Other big items on our to-do list: replace the metal roof on the back half of the house, install snow guards and eavestrough (we don’t have any!), and close up our basement escape hatch and regrade the backyard. Those are the to-dos we moved into the house with, along with fixing the mechanism in the upstairs bathroom window (so it could actually close) and stopping the downstairs toilet from running.

So far: Andrew has fixed the window.

(To be fair, the toilet would have been easy to fix if it wasn’t a million years old and didn’t require installing a new water shut off valve, sawing off copper pipe, etc., etc. Instead, we’re just getting a new toilet. Because fuck repairs.)

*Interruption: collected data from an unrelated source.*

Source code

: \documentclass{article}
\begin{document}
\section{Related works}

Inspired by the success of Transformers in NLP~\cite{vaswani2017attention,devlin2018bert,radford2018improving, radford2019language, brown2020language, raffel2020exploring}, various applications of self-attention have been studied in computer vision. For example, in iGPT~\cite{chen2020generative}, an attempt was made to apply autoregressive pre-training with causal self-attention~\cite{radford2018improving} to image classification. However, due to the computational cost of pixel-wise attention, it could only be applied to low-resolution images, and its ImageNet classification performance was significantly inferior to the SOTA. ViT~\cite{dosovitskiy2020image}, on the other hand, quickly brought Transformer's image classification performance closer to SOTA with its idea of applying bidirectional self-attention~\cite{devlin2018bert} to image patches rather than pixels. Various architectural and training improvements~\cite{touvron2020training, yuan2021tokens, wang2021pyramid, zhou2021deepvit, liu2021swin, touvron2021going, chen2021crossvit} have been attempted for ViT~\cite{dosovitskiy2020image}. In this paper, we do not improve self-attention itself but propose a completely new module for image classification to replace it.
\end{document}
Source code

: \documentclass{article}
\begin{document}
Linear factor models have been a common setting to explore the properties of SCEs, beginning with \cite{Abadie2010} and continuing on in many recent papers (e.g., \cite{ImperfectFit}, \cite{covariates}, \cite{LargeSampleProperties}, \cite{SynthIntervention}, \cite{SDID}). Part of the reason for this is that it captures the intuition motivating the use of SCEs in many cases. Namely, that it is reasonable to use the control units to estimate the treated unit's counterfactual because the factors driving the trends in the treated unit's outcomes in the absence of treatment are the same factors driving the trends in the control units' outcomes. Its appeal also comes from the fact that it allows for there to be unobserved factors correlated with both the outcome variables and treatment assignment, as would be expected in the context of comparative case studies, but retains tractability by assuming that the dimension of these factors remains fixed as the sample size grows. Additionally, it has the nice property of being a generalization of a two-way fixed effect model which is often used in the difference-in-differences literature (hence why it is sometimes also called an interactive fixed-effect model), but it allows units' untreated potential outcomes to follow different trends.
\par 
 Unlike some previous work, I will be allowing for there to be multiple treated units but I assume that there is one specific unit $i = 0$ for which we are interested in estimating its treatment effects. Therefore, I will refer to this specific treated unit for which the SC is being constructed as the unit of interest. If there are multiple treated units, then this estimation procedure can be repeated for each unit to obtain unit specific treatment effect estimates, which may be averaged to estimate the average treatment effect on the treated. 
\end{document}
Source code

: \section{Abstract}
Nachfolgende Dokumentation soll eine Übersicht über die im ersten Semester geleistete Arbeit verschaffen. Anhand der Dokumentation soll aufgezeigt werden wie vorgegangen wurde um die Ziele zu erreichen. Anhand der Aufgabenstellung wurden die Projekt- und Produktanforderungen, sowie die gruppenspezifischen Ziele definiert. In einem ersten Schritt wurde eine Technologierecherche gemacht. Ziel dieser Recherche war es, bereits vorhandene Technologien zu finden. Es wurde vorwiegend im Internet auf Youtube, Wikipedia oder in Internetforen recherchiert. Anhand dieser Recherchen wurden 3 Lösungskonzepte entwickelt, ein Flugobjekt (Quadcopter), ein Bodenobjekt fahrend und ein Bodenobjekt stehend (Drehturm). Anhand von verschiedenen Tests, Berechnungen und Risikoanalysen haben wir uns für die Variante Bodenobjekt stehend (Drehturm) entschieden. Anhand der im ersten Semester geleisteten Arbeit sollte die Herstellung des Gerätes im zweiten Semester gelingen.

What we’ve learned is that fixing/installing things takes way more time and money than we could ever anticipate (go ahead and gloat, family. Now’s the time!), but it’s kinda fun and super satisfying when things do go your way and you actually repair something. So, we thought we’d share our mega-to-do list, and we’ll provide updates along the way when we either a) accomplish something or b) fail miserably but get a good story. Here you go:

  • Tear up upstairs carpet (it’s unsalvageable) and paint original wood floors (they’re not worth refinishing and we’re too poor to buy flooring) — this one’s a work in progress
  • Replace original windows on the main floor (right now, they’re all caulked shut)
  • Remove ancient beast of air conditioner from stairwell window
  • Change lock on front door to make door useful (we don’t have a key right now)
  • Tear down vines (they’re beautiful, but eating our stucco)
  • Build a garden
  • Paint all of our dirty, wallpapered walls
  • Later, tear down lathe-and-plaster walls, reframe and put up drywall
  • Replace hideous tile on downstairs ceiling
  • Replace downstairs bathroom toilet
  • Replace downstairs bathroom window
  • Renovate upstairs bathroom (it’s totally liveable, but needs some TLC)
  • Replace dishwasher (for those in the know, yes, we tried to clean it, but it turns out the damn thing doesn’t work anyway — it just makes this grinding noise that sounds like it will smash our dishes)
  • Replace fridge and stove (eventually — unless they stop working)
  • Fix handle on hall closet
  • Get stonemason to fill in exterior basement door
  • Paint rear roof and install snow guards and eavestrough
  • Replace ‘shed’ with something structurally stable, possibly even a real garage (this one’s insurance-mandated)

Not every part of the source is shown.